From a handling standpoint, the No. 78 Furniture Row Racing Toyota of defending Monster Energy NASCAR Cup Series champion Martin Truex Jr. was pure evil on Sunday at Talladega.

Truex fought the car from the outset, and no amount of tinkering by his crew on pit road could define and fix the problem. Truex had no choice but to run in the back of the field and try to stay out of trouble.

The only breaks he got came late—a late caution that gave him a chance to come to pit road for new tires for a two-lap overtime and his deft avoidance of serious damage in a Turn 1 wreck on the final lap.

Truex salvaged a 23rd-place finish, ahead of Playoff contenders Brad Keselowski and Ryan Blaney, who had to pit for fuel before the last restart. As a result, Truex heads for next Sunday’s Round of 12 elimination race at Kansas Speedway 18 points ahead of Keselowski in ninth place and 22 ahead of Blaney in 10th.

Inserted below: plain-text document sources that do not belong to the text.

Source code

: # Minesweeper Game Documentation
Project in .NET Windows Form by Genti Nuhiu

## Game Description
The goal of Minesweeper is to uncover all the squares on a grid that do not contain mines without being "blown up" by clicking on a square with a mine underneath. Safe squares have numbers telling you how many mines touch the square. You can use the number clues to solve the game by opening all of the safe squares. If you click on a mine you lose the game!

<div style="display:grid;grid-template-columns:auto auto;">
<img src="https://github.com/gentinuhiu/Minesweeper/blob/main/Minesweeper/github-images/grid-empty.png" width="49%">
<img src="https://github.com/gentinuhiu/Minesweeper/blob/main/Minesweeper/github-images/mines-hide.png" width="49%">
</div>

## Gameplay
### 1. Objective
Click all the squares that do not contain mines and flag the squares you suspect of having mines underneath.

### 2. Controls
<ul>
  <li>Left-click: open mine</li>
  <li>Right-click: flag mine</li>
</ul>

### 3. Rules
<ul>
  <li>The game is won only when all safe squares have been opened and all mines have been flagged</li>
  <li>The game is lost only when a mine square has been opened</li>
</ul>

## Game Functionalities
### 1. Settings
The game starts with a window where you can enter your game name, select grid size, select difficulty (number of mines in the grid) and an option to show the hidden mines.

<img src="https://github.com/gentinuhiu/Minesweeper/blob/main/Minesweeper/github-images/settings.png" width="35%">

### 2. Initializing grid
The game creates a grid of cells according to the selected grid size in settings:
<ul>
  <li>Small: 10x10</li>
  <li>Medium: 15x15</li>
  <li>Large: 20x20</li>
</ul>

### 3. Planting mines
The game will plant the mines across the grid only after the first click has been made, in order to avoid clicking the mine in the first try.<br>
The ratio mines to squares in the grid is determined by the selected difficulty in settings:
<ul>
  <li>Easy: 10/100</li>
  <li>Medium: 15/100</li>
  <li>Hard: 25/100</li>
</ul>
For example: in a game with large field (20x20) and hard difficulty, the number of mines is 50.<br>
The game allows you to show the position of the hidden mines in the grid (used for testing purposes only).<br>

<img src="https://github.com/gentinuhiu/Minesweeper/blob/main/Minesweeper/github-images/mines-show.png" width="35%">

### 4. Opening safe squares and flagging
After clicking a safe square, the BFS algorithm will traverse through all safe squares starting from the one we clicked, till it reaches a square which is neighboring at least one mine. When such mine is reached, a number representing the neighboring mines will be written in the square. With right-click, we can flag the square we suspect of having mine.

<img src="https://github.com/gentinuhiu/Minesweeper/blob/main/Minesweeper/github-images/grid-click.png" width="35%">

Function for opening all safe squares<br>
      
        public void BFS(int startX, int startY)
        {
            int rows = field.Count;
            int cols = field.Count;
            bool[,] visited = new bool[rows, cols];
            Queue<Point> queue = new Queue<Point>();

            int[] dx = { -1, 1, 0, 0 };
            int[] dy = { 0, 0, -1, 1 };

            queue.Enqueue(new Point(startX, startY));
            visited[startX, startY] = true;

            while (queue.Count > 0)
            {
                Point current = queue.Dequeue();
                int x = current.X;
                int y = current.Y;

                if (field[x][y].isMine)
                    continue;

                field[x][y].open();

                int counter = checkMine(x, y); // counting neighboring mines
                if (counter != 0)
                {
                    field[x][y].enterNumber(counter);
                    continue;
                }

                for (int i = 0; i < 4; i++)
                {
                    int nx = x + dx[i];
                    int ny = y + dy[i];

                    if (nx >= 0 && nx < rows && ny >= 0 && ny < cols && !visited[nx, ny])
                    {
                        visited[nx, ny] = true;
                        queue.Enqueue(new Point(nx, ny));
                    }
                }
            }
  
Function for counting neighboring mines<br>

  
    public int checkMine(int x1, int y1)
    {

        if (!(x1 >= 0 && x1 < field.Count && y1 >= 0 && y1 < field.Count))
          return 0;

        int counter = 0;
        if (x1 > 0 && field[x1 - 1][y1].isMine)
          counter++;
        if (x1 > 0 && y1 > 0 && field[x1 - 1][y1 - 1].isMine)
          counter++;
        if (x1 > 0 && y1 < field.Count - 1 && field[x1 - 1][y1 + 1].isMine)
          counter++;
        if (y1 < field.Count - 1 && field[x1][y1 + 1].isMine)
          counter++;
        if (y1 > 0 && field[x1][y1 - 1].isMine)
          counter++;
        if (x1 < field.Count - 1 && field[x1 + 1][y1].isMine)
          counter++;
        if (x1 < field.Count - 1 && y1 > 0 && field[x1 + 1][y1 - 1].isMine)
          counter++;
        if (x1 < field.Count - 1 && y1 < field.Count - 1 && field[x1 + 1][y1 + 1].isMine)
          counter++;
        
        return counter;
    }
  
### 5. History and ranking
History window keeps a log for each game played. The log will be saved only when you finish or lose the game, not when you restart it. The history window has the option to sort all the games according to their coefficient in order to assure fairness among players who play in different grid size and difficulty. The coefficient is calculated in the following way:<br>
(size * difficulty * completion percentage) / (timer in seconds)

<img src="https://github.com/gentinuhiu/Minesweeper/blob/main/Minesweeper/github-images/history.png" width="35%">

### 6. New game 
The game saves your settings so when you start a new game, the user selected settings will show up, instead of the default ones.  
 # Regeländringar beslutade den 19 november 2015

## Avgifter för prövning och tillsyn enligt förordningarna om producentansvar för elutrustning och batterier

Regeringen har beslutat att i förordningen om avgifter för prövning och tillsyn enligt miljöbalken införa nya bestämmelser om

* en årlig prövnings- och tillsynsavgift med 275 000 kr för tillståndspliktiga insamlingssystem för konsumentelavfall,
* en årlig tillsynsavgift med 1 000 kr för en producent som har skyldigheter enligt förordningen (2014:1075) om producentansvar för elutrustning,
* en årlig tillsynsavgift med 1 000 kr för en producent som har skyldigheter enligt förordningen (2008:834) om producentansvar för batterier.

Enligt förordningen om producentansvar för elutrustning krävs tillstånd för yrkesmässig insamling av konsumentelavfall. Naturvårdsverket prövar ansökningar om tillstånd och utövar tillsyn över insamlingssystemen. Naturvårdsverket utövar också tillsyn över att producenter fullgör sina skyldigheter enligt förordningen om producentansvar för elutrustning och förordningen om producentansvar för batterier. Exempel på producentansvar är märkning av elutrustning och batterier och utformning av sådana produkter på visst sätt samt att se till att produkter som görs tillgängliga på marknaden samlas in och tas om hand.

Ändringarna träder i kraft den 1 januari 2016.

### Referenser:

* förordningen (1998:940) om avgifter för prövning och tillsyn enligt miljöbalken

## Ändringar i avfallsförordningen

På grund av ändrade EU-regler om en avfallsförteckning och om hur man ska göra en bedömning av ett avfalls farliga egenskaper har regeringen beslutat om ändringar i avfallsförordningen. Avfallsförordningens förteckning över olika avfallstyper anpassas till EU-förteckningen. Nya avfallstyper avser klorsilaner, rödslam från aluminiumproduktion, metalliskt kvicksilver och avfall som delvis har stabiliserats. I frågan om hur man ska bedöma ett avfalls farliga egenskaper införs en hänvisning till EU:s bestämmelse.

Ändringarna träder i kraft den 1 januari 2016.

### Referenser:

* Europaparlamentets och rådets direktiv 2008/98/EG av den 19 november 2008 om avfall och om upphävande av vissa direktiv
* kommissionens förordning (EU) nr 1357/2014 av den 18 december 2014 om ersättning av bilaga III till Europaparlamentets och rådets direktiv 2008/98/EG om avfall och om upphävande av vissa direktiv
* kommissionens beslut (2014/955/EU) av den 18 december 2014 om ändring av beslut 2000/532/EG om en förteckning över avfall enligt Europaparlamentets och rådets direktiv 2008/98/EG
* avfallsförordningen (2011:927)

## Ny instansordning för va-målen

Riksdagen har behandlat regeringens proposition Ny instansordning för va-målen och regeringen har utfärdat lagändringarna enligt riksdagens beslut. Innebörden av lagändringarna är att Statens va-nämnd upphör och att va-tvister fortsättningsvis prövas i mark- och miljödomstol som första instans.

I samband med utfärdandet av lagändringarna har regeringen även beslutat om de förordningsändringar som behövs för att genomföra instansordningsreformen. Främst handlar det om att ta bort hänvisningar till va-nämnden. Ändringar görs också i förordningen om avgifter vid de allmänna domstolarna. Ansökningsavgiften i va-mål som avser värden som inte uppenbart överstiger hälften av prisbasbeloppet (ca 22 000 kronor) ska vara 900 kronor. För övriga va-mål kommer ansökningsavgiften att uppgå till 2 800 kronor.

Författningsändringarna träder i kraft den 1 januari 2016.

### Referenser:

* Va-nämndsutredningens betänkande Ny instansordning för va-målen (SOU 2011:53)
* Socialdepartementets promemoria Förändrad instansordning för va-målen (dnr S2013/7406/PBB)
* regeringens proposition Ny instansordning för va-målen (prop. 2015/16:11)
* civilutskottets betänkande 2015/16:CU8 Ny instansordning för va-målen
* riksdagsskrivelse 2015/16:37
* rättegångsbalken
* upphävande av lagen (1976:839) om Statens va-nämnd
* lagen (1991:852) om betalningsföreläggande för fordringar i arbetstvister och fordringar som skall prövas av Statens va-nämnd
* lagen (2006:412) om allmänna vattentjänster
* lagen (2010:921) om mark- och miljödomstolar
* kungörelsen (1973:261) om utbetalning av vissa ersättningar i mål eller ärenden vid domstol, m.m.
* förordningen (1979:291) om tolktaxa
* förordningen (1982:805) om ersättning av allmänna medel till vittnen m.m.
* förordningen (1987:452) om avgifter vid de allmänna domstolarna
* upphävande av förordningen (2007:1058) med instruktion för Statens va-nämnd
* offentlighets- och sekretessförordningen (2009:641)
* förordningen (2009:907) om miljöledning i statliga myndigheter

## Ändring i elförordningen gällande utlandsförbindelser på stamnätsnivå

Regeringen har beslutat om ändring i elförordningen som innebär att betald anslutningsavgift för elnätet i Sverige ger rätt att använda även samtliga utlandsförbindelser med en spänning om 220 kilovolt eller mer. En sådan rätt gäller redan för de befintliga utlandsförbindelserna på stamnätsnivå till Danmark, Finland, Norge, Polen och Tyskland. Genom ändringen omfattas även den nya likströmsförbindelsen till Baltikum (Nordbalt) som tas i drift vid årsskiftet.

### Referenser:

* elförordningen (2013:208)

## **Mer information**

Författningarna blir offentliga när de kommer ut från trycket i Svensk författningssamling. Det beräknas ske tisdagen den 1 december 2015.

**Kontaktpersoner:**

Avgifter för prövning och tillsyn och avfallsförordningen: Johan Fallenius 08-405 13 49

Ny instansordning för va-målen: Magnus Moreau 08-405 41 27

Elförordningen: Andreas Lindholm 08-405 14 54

“It didn’t really matter what we did to the car,” Truex said. “It (the problem) didn’t go away. We tried a lot of stuff. It was tough to drive. It couldn’t even go straight. I could run hard for two or three laps. As soon as the tires got some air pressure, I was just hanging on. The longer the runs were, the worse it got.

“There was no chance of me just getting up there and racing. I wanted to. Luckily, we were able to get some tires there in the end. I could go for about three laps. I felt good going to the green-white checkered. They wrecked in front of us, and we barely made it through. As soon as we got through there, I was able to salvage something.”